## Aim of the exercise
Find every line in the records below that holds the word "return" and copy it.

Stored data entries
+===+

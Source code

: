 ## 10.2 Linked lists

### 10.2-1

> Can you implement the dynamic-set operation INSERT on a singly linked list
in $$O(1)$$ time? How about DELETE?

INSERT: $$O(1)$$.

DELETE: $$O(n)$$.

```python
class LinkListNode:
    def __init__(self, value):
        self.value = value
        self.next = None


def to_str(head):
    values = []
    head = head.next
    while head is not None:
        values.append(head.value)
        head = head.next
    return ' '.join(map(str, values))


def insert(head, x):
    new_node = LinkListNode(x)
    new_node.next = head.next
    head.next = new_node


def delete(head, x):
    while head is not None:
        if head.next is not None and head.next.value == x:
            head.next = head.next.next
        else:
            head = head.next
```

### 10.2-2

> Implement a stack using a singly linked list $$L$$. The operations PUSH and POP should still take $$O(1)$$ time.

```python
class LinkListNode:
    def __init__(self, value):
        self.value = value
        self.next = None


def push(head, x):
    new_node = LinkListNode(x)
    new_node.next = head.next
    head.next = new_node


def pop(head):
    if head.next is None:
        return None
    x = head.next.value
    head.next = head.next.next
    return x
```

+===+

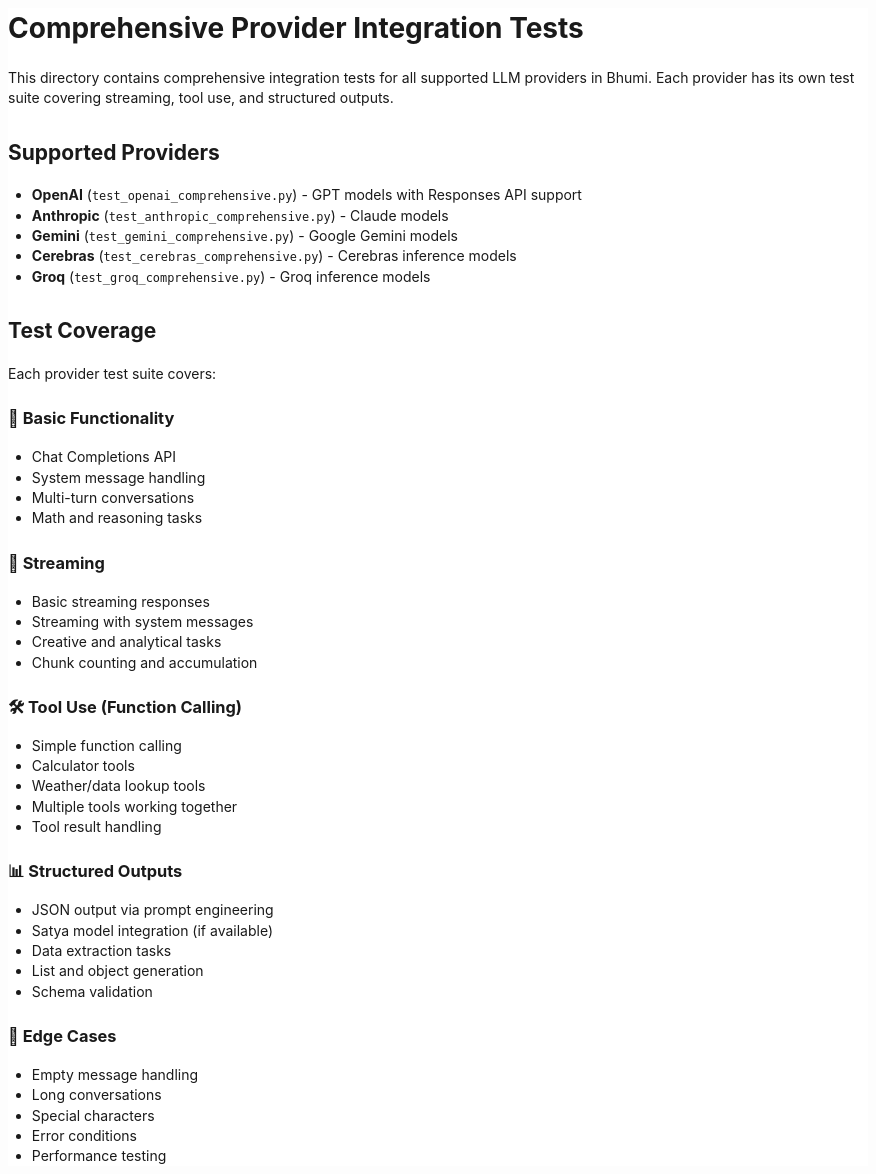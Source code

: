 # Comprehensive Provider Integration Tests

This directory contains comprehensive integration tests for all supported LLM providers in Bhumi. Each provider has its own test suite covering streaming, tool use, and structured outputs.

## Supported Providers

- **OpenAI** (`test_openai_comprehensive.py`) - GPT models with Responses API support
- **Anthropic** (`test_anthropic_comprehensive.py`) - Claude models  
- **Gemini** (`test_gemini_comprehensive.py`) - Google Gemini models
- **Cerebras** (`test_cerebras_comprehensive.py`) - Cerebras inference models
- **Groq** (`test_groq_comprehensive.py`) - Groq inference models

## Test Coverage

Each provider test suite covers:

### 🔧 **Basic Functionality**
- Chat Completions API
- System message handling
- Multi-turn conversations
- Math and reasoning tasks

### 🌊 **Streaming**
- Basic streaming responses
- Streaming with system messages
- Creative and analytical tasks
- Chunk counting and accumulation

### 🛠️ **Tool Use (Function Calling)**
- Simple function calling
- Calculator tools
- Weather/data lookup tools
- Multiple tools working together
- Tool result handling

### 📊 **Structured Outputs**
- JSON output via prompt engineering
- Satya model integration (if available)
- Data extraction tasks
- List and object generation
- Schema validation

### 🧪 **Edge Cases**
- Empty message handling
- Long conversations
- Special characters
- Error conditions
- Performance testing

+===+

## Task answer
    return ' '.join(map(str, values))
        return None
    return x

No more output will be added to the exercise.